Saved entries:
# # # #
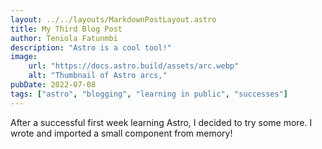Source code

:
 ```yaml
---
layout: ../../layouts/MarkdownPostLayout.astro
title: My Third Blog Post
author: Teniola Fatunmbi
description: "Astro is a cool tool!"
image: 
    url: "https://docs.astro.build/assets/arc.webp"
    alt: "Thumbnail of Astro arcs,"
pubDate: 2022-07-08
tags: ["astro", "blogging", "learning in public", "successes"]
---
```

After a successful first week learning Astro, I decided to try some more. I wrote and imported a small component from memory!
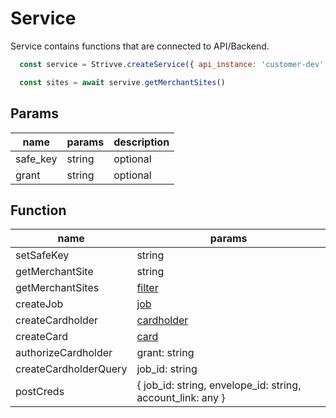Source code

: # Service
Service contains functions that are connected to API/Backend.
```js
  const service = Strivve.createService({ api_instance: 'customer-dev' });

  const sites = await servive.getMerchantSites()
```

## Params

| name | params | description |
|---|---|---|
| safe_key | string | optional |
| grant | string | optional |

## Function

| name | params | 
|---|---|
| setSafeKey | string | 
| getMerchantSite | string | 
| getMerchantSites | [filter](https://swch.github.io/slate/?javascript#merchant-sites) | 
| createJob | [job](https://swch.github.io/slate/?javascript#create-single-site-job) | 
| createCardholder | [cardholder](https://swch.github.io/slate/?javascript#create-cardholder) | 
| createCard | [card](https://swch.github.io/slate/?javascript#create-card) | 
| authorizeCardholder | grant: string | 
| createCardholderQuery | job_id: string | 
| postCreds | { job_id: string, envelope_id: string, account_link: any } | 



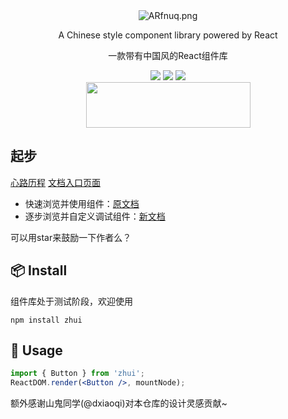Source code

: <div align='center'>
  <img src="https://s2.ax1x.com/2019/04/05/ARfnuq.png" alt="ARfnuq.png" border="0" />
  <p>A Chinese style component library powered by React</p>
  <p>一款带有中国风的React组件库</p>
  <img src='https://img.shields.io/badge/language-javascript-1770a8.svg?style=flat-square' />
  <img src='https://img.shields.io/badge/license-MIT-0f1423.svg?style=flat-square' />
  <img src='https://img.shields.io/badge/style-Chinese-c45a65.svg?style=flat-square' />
</div>
<div align='center'>
  <img src='https://s2.ax1x.com/2019/02/12/kdzbqA.md.png' height="73" width="263">
</div>


## 起步


[心路历程](https://juejin.im/post/5c617a355188256299385138)
[文档入口页面](https://zhui-team.github.io/zhui/)

+ 快速浏览并使用组件：[原文档](https://inspiring-bardeen-426f2e.netlify.com/)
+ 逐步浏览并自定义调试组件：[新文档](https://addonedn.github.io/Zhui/)

可以用star来鼓励一下作者么？

## 📦 Install

组件库处于测试阶段，欢迎使用

```
npm install zhui
```

## 🔨 Usage

```jsx
import { Button } from 'zhui';
ReactDOM.render(<Button />, mountNode);
```

额外感谢山鬼同学(@dxiaoqi)对本仓库的设计灵感贡献~
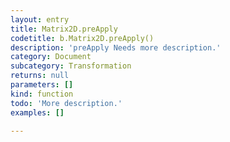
 ```yaml
---
layout: entry
title: Matrix2D.preApply
codetitle: b.Matrix2D.preApply()
description: 'preApply Needs more description.'
category: Document
subcategory: Transformation
returns: null
parameters: []
kind: function
todo: 'More description.'
examples: []

---
```

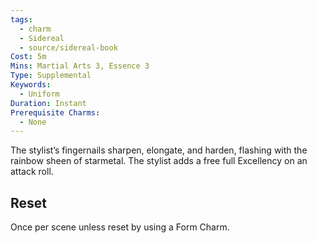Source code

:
 ```yaml
---
tags:
  - charm
  - Sidereal
  - source/sidereal-book
Cost: 5m
Mins: Martial Arts 3, Essence 3
Type: Supplemental
Keywords:
  - Uniform
Duration: Instant
Prerequisite Charms:
  - None
---
```

The stylist’s fingernails sharpen, elongate, and harden, flashing with the rainbow sheen of starmetal. The stylist adds a free full Excellency on an attack roll. 
## Reset
Once per scene unless reset by using a Form Charm.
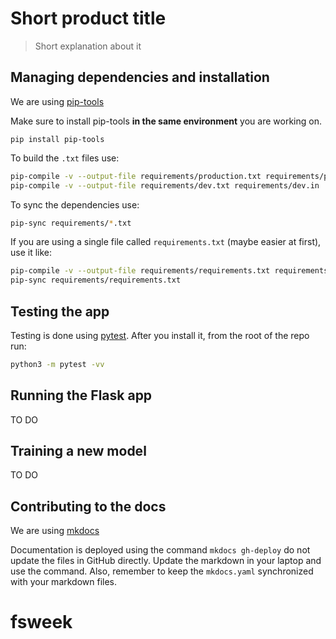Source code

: # Short product title

> Short explanation about it

## Managing dependencies and installation

We are using [pip-tools](https://github.com/jazzband/pip-tools)

Make sure to install pip-tools **in the same environment** you are working on.

```
pip install pip-tools
```

To build the `.txt` files use:

```bash
pip-compile -v --output-file requirements/production.txt requirements/production.in
pip-compile -v --output-file requirements/dev.txt requirements/dev.in
```

To sync the dependencies use:

```bash
pip-sync requirements/*.txt
```

If you are using a single file called `requirements.txt` (maybe easier at first), use it like:

```bash
pip-compile -v --output-file requirements/requirements.txt requirements/requirements.in
pip-sync requirements/requirements.txt
```

## Testing the app

Testing is done using [pytest](https://docs.pytest.org/en/6.2.x/). After you install it, from the root of the repo run:

```bash
python3 -m pytest -vv
```

## Running the Flask app

TO DO

## Training a new model

TO DO

## Contributing to the docs

We are using [mkdocs](https://www.mkdocs.org/)

Documentation is deployed using the command `mkdocs gh-deploy` do not
update the files in GitHub directly. Update the markdown in your laptop and use the command.
Also, remember to keep the `mkdocs.yaml` synchronized with your markdown files.
# fsweek
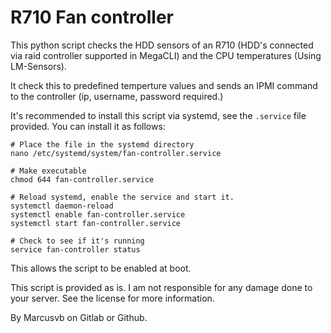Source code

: # R710 Fan controller

This python script checks the HDD sensors of an R710 (HDD's connected via raid controller supported in MegaCLI) and the CPU temperatures (Using LM-Sensors).

It check this to predefined temperture values and sends an IPMI command to the controller (ip, username, password required.)

It's recommended to install this script via systemd, see the `.service` file provided. You can install it as follows:

```
# Place the file in the systemd directory
nano /etc/systemd/system/fan-controller.service

# Make executable
chmod 644 fan-controller.service

# Reload systemd, enable the service and start it.
systemctl daemon-reload
systemctl enable fan-controller.service
systemctl start fan-controller.service

# Check to see if it's running
service fan-controller status
```

This allows the script to be enabled at boot.

This script is provided as is. I am not responsible for any damage done to your server. See the license for more information.

By Marcusvb on Gitlab or Github.
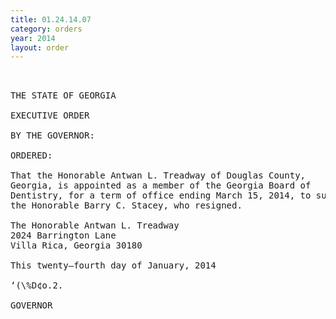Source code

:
 ```yaml
---
title: 01.24.14.07
category: orders
year: 2014
layout: order
---
```


<pre> 

THE STATE OF GEORGIA

EXECUTIVE ORDER

BY THE GOVERNOR:

ORDERED:

That the Honorable Antwan L. Treadway of Douglas County,
Georgia, is appointed as a member of the Georgia Board of
Dentistry, for a term of office ending March 15, 2014, to succeed
the Honorable Barry C. Stacey, who resigned.

The Honorable Antwan L. Treadway
2024 Barrington Lane
Villa Rica, Georgia 30180

This twenty—fourth day of January, 2014

‘(\%D¢o.2.

GOVERNOR

</pre>
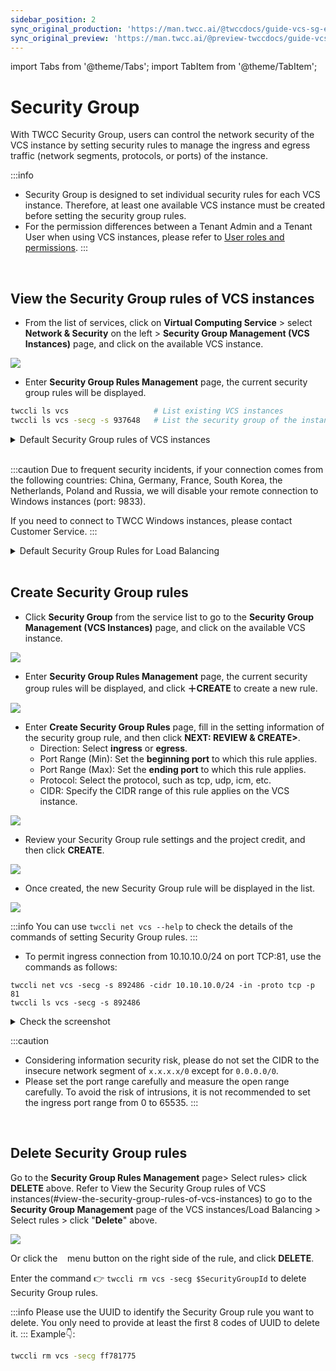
 ```yaml
---
sidebar_position: 2
sync_original_production: 'https://man.twcc.ai/@twccdocs/guide-vcs-sg-en'
sync_original_preview: 'https://man.twcc.ai/@preview-twccdocs/guide-vcs-sg-en'
---
```


import Tabs from '@theme/Tabs';
import TabItem from '@theme/TabItem';

# Security Group

With TWCC Security Group, users can control the network security of the VCS instance by setting security rules to manage the ingress and egress traffic (network segments, protocols, or ports) of the instance.


:::info
- Security Group is designed to set individual security rules for each VCS instance. Therefore, at least one available VCS instance must be created before setting the security group rules.
- For the permission differences between a Tenant Admin and a Tenant User when using VCS instances, please refer to [<ins>User roles and permissions</ins>](https://man.twcc.ai/@twccdocs/role-main-zh/https%3A%2F%2Fman.twcc.ai%2F%40twccdocs%2Frole-netndsec-zh#%E5%AE%89%E5%85%A8%E6%80%A7%E7%BE%A4%E7%B5%84).
:::


<br/>


## View the Security Group rules of VCS instances

<Tabs>

<TabItem value="TWCC Portal" label="TWCC Portal">

* From the list of services, click on **Virtual Computing Service** > select **Network & Security** on the left > **Security Group Management (VCS Instances)** page, and click on the available VCS instance.

![](https://cos.twcc.ai/SYS-MANUAL/uploads/upload_1dfbdda8636a9cf517c1ab718d8e3853.png)

* Enter **Security Group Rules Management** page, the current security group rules will be displayed.

</TabItem>

<TabItem value="TWCC CLI" label="TWCC CLI">

```bash
twccli ls vcs                   # List existing VCS instances
twccli ls vcs -secg -s 937648   # List the security group of the instance with ID 937648
```

</TabItem>

</Tabs>


<details>

<summary>Default Security Group rules of VCS instances</summary>


- The default ingress/egress rules of TWCC Linux instances:

| Direction | Internet protocol | Port (minimum) | Port (maximum)| Protocol|CIDR |
| -------- | -------- | -------- |-------- | -------- | -------- |
| ingress     | IPv4     | 443     |443 | tcp|0.0.0.0/0 |
| ingress     | IPv4     | 22     | 22|tcp |0.0.0.0/0 |
| egress     | IPv4     |      | |ANY |0.0.0.0/0 |
| ingress     | IPv4     |      | |icmp | 0.0.0.0/0|
| egress     | IPv6     |      | |ANY |::/0 |

- The default ingress/egress rules of TWCC Windows instances:

| Direction | Internet protocol | Port (minimum) | Port (maximum)| Protocol|CIDR |
| -------- | -------- | -------- |-------- | -------- | -------- |
| ingress     | IPv4     | 9833     |9833 | tcp|0.0.0.0/0 |
| ingress     | IPv4     | 443     |443 | tcp|0.0.0.0/0 |
| ingress     | IPv4     | 22     | 22|tcp |0.0.0.0/0 |
| egress     | IPv4     |      | |ANY |0.0.0.0/0 |
| ingress     | IPv4     |      | |icmp | 0.0.0.0/0|
| egress     | IPv6     |      | |ANY |::/0 |


</details>

<br/>

:::caution
Due to frequent security incidents, if your connection comes from the following countries: China, Germany, France, South Korea, the Netherlands, Poland and Russia, we will disable your remote connection to Windows instances (port: 9833).

If you need to connect to TWCC Windows instances, please contact Customer Service.
:::


<details>

<summary> Default Security Group Rules for Load Balancing</summary>

<i class="fa fa-paperclip fa-20" aria-hidden="true"></i> **Info：**

- TWCC application load balancing (listener protocol is HTTP) preset open input/output rules:

| Direction | Network Type | Port (min) | Port (max)| Protocol|CIDR |
| -------- | -------- | -------- |-------- | -------- | -------- |
| ingress     | IPv4     |   80   | 80 |tcp | 0.0.0.0/0|
| ingress     | IPv4     |   1025   | 1025 |tcp | 0.0.0.0/0|
| ingress     | IPv4     |      | | 51|0.0.0.0/0 |
| ingress     | IPv4     |      | | 112|0.0.0.0/0 |
| egress     | IPv4     |      | |ANY |0.0.0.0/0 |
| egress     | IPv6     |      | |ANY |::/0 |


- TWCC application load balancing (listener protocol is HTTP), Network Load Balancing (listener protocol is TCP) preset open input/output rules:

| Direction | Network Type | Port (min) | Port (max)| Protocol|CIDR |
| -------- | -------- | -------- |-------- | -------- | -------- |
| ingress     | IPv4     |   443   | 443 |tcp | 0.0.0.0/0|
| ingress     | IPv4     |   1025   | 1025 |tcp | 0.0.0.0/0|
| ingress     | IPv4     |      | | 51|0.0.0.0/0 |
| ingress     | IPv4     |      | | 112|0.0.0.0/0 |
| egress     | IPv4     |      | |ANY |0.0.0.0/0 |
| egress     | IPv6     |      | |ANY |::/0 |

</details>


<br/>



## Create Security Group rules

<Tabs>

<TabItem value="TWCC Portal" label="TWCC Portal">

* Click **Security Group** from the service list to go to the **Security Group Management (VCS Instances)** page, and click on the available VCS instance.

![](https://cos.twcc.ai/SYS-MANUAL/uploads/upload_1dfbdda8636a9cf517c1ab718d8e3853.png)
 
* Enter **Security Group Rules Management** page, the current security group rules will be displayed, and click **＋CREATE** to create a new rule.

![](https://cos.twcc.ai/SYS-MANUAL/uploads/upload_4a0ee6ab4878d4179f72b88e286a4e1e.png)

* Enter **Create Security Group Rules** page, fill in the setting information of the security group rule, and then click **NEXT: REVIEW & CREATE>**.
    * Direction: Select **ingress** or **egress**.
    * Port Range (Min): Set the **beginning port** to which this rule applies.
    * Port Range (Max): Set the **ending port** to which this rule applies.
    * Protocol: Select the protocol, such as tcp, udp, icm, etc.
    * CIDR: Specify the CIDR range of this rule applies on the VCS instance.

![](https://cos.twcc.ai/SYS-MANUAL/uploads/upload_7c4886b50ddc06e6e7739580c751f48d.png)

* Review your Security Group rule settings and the project credit, and then click **CREATE**.

![](https://cos.twcc.ai/SYS-MANUAL/uploads/upload_8c6bf81bc1a6cadde4f29b637638a044.png)

* Once created, the new Security Group rule will be displayed in the list.

![](https://cos.twcc.ai/SYS-MANUAL/uploads/upload_c7b9e3833e023f503418413c1484e832.png)

</TabItem>

<TabItem value="TWCC CLI" label="TWCC CLI">

:::info
You can use `twccli net vcs --help` to check the details of the commands of setting Security Group rules.
:::

- To permit ingress connection from 10.10.10.0/24 on port TCP:81, use the commands as follows:

```
twccli net vcs -secg -s 892486 -cidr 10.10.10.0/24 -in -proto tcp -p 81
twccli ls vcs -secg -s 892486
```

<details>

<summary>Check the screenshot</summary>

![](https://cos.twcc.ai/SYS-MANUAL/uploads/upload_c3070ab4f93cd206e3945c68e786abfb.png)

</details>

</TabItem>

</Tabs>


:::caution
- Considering information security risk, please do not set the CIDR to the insecure network segment of `x.x.x.x/0` except for `0.0.0.0/0`.
- Please set the port range carefully and measure the open range carefully. To avoid the risk of intrusions, it is not recommended to set the ingress port range from 0 to 65535.
:::

<br/>



## Delete Security Group rules

<Tabs>

<TabItem value="TWCC Portal" label="TWCC Portal">

Go to the **Security Group Rules Management** page> Select rules> click **DELETE** above.
Refer to View the Security Group rules of VCS instances(#view-the-security-group-rules-of-vcs-instances) to go to the **Security Group Management** page of the VCS instances/Load Balancing > Select rules > click "**Delete**" above.

![](https://cos.twcc.ai/SYS-MANUAL/uploads/upload_b9ae7ca9d9f718eb07b29583dc844cb9.png)

Or click the &nbsp;<i class="fa fa-ellipsis-v fa-20" aria-hidden="true"></i>&nbsp; menu button on the right side of the rule, and click **DELETE**.

</TabItem>

<TabItem value="TWCC CLI" label="TWCC CLI">

Enter the command :point_right: `twccli rm vcs -secg $SecurityGroupId` to delete Security Group rules.

:::info
Please use the UUID to identify the Security Group rule you want to delete.
You only need to provide at least the first 8 codes of UUID to delete it.
:::
Example:point_down::
```bash
twccli rm vcs -secg ff781775
```

</TabItem>

</Tabs>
# # # #
If a line of the data holds the string "true", list it.

<i class="fa fa-paperclip fa-20" aria-hidden="true"></i> **Info：**
Or click the &nbsp;<i class="fa fa-ellipsis-v fa-20" aria-hidden="true"></i>&nbsp; menu button on the right side of the rule, and click **DELETE**.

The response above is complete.